Friday, October 22, 2010

IBM's Shopping Spree

SPSS, UNICA, NETEZAA,  CLARITY, OPENPAGES .... IBM has really  built up its analytics arsenal over  past year.  It is clearly positioning itself as the one shop analytics shop and a credible rival to SAS. In fact,  with a  lot of its recent  acquisitions it probably has greater spread of offerings than SAS.

I am  looking at this in  the context of the next big frontier  where the analytics marketing war is likely to be fought -- the small and medium enterprise space.  This is a space where in my opinion, SAS has a natural disadvantage,  due to its  front heavy investment requirements,  and IBM is clearly positioning itself as  the front runner.  SAS should probably lead with JMP in this space rather than its main product.

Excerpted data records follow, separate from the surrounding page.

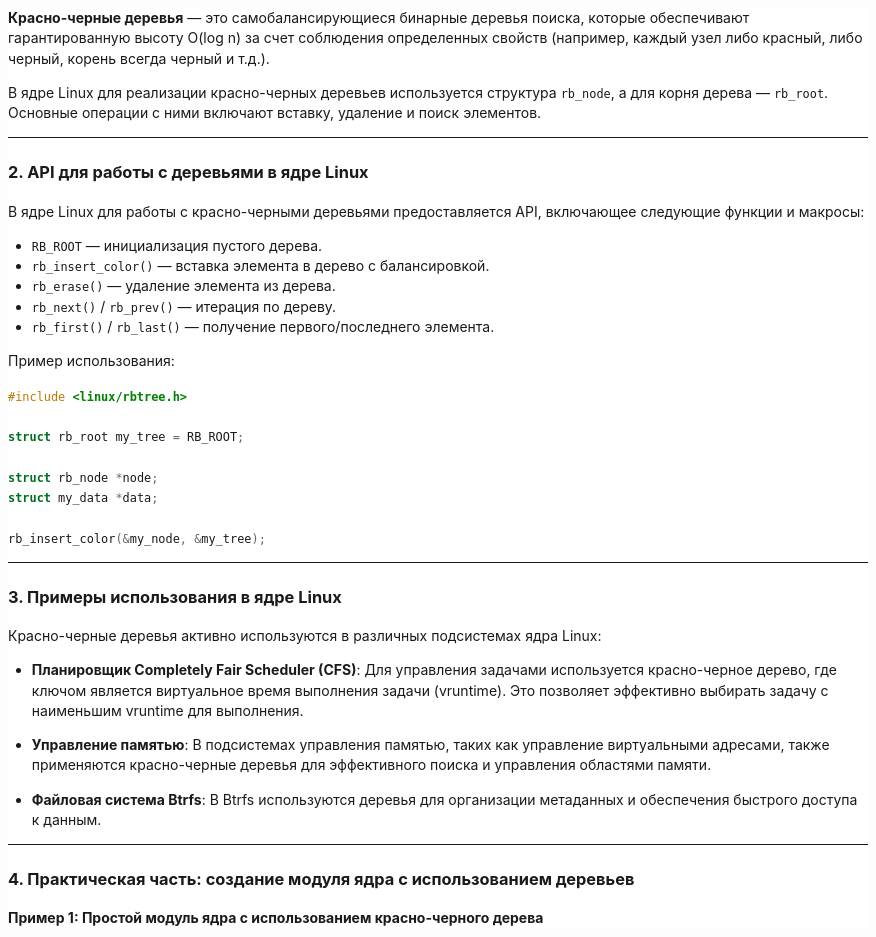 **Красно-черные деревья** — это самобалансирующиеся бинарные деревья поиска, которые обеспечивают гарантированную высоту O(log n) за счет соблюдения определенных свойств (например, каждый узел либо красный, либо черный, корень всегда черный и т.д.).

В ядре Linux для реализации красно-черных деревьев используется структура `rb_node`, а для корня дерева — `rb_root`. Основные операции с ними включают вставку, удаление и поиск элементов.

---

### 2. API для работы с деревьями в ядре Linux

В ядре Linux для работы с красно-черными деревьями предоставляется API, включающее следующие функции и макросы:

* `RB_ROOT` — инициализация пустого дерева.
* `rb_insert_color()` — вставка элемента в дерево с балансировкой.
* `rb_erase()` — удаление элемента из дерева.
* `rb_next()` / `rb_prev()` — итерация по дереву.
* `rb_first()` / `rb_last()` — получение первого/последнего элемента.

Пример использования:

```c
#include <linux/rbtree.h>

struct rb_root my_tree = RB_ROOT;

struct rb_node *node;
struct my_data *data;

rb_insert_color(&my_node, &my_tree);
```

---

### 3. Примеры использования в ядре Linux

Красно-черные деревья активно используются в различных подсистемах ядра Linux:

* **Планировщик Completely Fair Scheduler (CFS)**: Для управления задачами используется красно-черное дерево, где ключом является виртуальное время выполнения задачи (vruntime). Это позволяет эффективно выбирать задачу с наименьшим vruntime для выполнения.

* **Управление памятью**: В подсистемах управления памятью, таких как управление виртуальными адресами, также применяются красно-черные деревья для эффективного поиска и управления областями памяти.

* **Файловая система Btrfs**: В Btrfs используются деревья для организации метаданных и обеспечения быстрого доступа к данным.

---

### 4. Практическая часть: создание модуля ядра с использованием деревьев

**Пример 1: Простой модуль ядра с использованием красно-черного дерева**
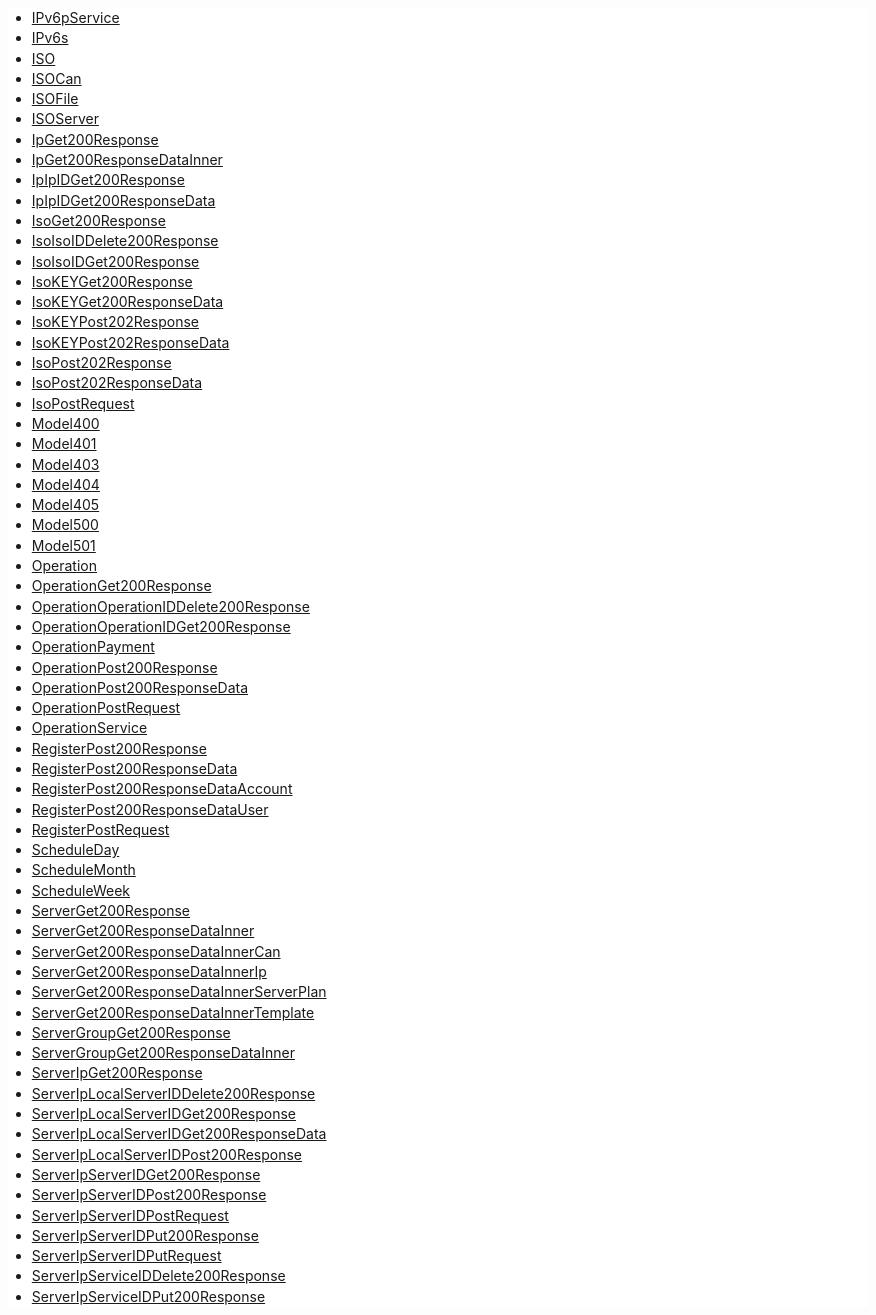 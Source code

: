 - [IPv6pService](docs/Model/IPv6pService.md)
- [IPv6s](docs/Model/IPv6s.md)
- [ISO](docs/Model/ISO.md)
- [ISOCan](docs/Model/ISOCan.md)
- [ISOFile](docs/Model/ISOFile.md)
- [ISOServer](docs/Model/ISOServer.md)
- [IpGet200Response](docs/Model/IpGet200Response.md)
- [IpGet200ResponseDataInner](docs/Model/IpGet200ResponseDataInner.md)
- [IpIpIDGet200Response](docs/Model/IpIpIDGet200Response.md)
- [IpIpIDGet200ResponseData](docs/Model/IpIpIDGet200ResponseData.md)
- [IsoGet200Response](docs/Model/IsoGet200Response.md)
- [IsoIsoIDDelete200Response](docs/Model/IsoIsoIDDelete200Response.md)
- [IsoIsoIDGet200Response](docs/Model/IsoIsoIDGet200Response.md)
- [IsoKEYGet200Response](docs/Model/IsoKEYGet200Response.md)
- [IsoKEYGet200ResponseData](docs/Model/IsoKEYGet200ResponseData.md)
- [IsoKEYPost202Response](docs/Model/IsoKEYPost202Response.md)
- [IsoKEYPost202ResponseData](docs/Model/IsoKEYPost202ResponseData.md)
- [IsoPost202Response](docs/Model/IsoPost202Response.md)
- [IsoPost202ResponseData](docs/Model/IsoPost202ResponseData.md)
- [IsoPostRequest](docs/Model/IsoPostRequest.md)
- [Model400](docs/Model/Model400.md)
- [Model401](docs/Model/Model401.md)
- [Model403](docs/Model/Model403.md)
- [Model404](docs/Model/Model404.md)
- [Model405](docs/Model/Model405.md)
- [Model500](docs/Model/Model500.md)
- [Model501](docs/Model/Model501.md)
- [Operation](docs/Model/Operation.md)
- [OperationGet200Response](docs/Model/OperationGet200Response.md)
- [OperationOperationIDDelete200Response](docs/Model/OperationOperationIDDelete200Response.md)
- [OperationOperationIDGet200Response](docs/Model/OperationOperationIDGet200Response.md)
- [OperationPayment](docs/Model/OperationPayment.md)
- [OperationPost200Response](docs/Model/OperationPost200Response.md)
- [OperationPost200ResponseData](docs/Model/OperationPost200ResponseData.md)
- [OperationPostRequest](docs/Model/OperationPostRequest.md)
- [OperationService](docs/Model/OperationService.md)
- [RegisterPost200Response](docs/Model/RegisterPost200Response.md)
- [RegisterPost200ResponseData](docs/Model/RegisterPost200ResponseData.md)
- [RegisterPost200ResponseDataAccount](docs/Model/RegisterPost200ResponseDataAccount.md)
- [RegisterPost200ResponseDataUser](docs/Model/RegisterPost200ResponseDataUser.md)
- [RegisterPostRequest](docs/Model/RegisterPostRequest.md)
- [ScheduleDay](docs/Model/ScheduleDay.md)
- [ScheduleMonth](docs/Model/ScheduleMonth.md)
- [ScheduleWeek](docs/Model/ScheduleWeek.md)
- [ServerGet200Response](docs/Model/ServerGet200Response.md)
- [ServerGet200ResponseDataInner](docs/Model/ServerGet200ResponseDataInner.md)
- [ServerGet200ResponseDataInnerCan](docs/Model/ServerGet200ResponseDataInnerCan.md)
- [ServerGet200ResponseDataInnerIp](docs/Model/ServerGet200ResponseDataInnerIp.md)
- [ServerGet200ResponseDataInnerServerPlan](docs/Model/ServerGet200ResponseDataInnerServerPlan.md)
- [ServerGet200ResponseDataInnerTemplate](docs/Model/ServerGet200ResponseDataInnerTemplate.md)
- [ServerGroupGet200Response](docs/Model/ServerGroupGet200Response.md)
- [ServerGroupGet200ResponseDataInner](docs/Model/ServerGroupGet200ResponseDataInner.md)
- [ServerIpGet200Response](docs/Model/ServerIpGet200Response.md)
- [ServerIpLocalServerIDDelete200Response](docs/Model/ServerIpLocalServerIDDelete200Response.md)
- [ServerIpLocalServerIDGet200Response](docs/Model/ServerIpLocalServerIDGet200Response.md)
- [ServerIpLocalServerIDGet200ResponseData](docs/Model/ServerIpLocalServerIDGet200ResponseData.md)
- [ServerIpLocalServerIDPost200Response](docs/Model/ServerIpLocalServerIDPost200Response.md)
- [ServerIpServerIDGet200Response](docs/Model/ServerIpServerIDGet200Response.md)
- [ServerIpServerIDPost200Response](docs/Model/ServerIpServerIDPost200Response.md)
- [ServerIpServerIDPostRequest](docs/Model/ServerIpServerIDPostRequest.md)
- [ServerIpServerIDPut200Response](docs/Model/ServerIpServerIDPut200Response.md)
- [ServerIpServerIDPutRequest](docs/Model/ServerIpServerIDPutRequest.md)
- [ServerIpServiceIDDelete200Response](docs/Model/ServerIpServiceIDDelete200Response.md)
- [ServerIpServiceIDPut200Response](docs/Model/ServerIpServiceIDPut200Response.md)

Another player to watch in this space is Google.  With Google Analytics, they have really introduced analytics to a lot of Small and Medium Enterprises, and whetted their appetite... are they going to follow up with a comprehensive solution?  We will be watching.


-datamining_guy

Tuesday, October 19, 2010

Hearst Challenge Update

 Hearst Challenge is well underway. 330+ teams have signed up and  we expect the number to go up significantly. There is a lot of activity on the discussion forum, and  a lot of the questions are about the final evaluation data set. Something that truly excited me is the global nature of the participation. Here is an approximate breakup of the  participants from the different countries:

Participants by Country
CountryParticipants
United States165
India38
Information Not Available27
Australia16
Canada16
United Kingdom12
Taiwan8
New Zealand6
Spain5
France3
Hungary3
Netherlands3
South Africa3
Austria2
Germany2
Indonesia2
Poland2
Russian Federation2
Slovenia2
South Korea2
American Samoa1
Bulgaria1
Chile1
China1
Denmark1
France, Metropolitan1
Guatemala1
Iran1
Israel1
Japan1
Kuwait1
Portugal1
Sudan1
Sweden1
Switzerland1
Turkey1
Ukraine1
Total336
-- datamining_guy

Friday, October 15, 2010

Hearst Challenge

Hearst Challenge finally launched yesterday. It has been fun planning for the event over the  last few months.
The entire gang (Pritish, Sunayna, Divya, Rakhi)  worked very hard on this and is really excited. Then of course there is Anthony from  Kaggle who has been such a great partner. There was a lot of last minute  scrambling as we decided to move to a more powerful server to accommodate the large data set and the  likely number of participants.  A lot of interesting questions on  the bulletin board. Keeping fingers crossed   that things continue to go smoothly over the  rest of the competition!

--datamining_guy

Wednesday, October 6, 2010

Why does Ensembling Work?

A new and popular feature in the data mining world is ensembling, a practice by which you combine the output of several models to arrive at the final result. To be honest, it not that new anymore, and has been around for  several years, but is only now starting to be deployed  on a more broader scale.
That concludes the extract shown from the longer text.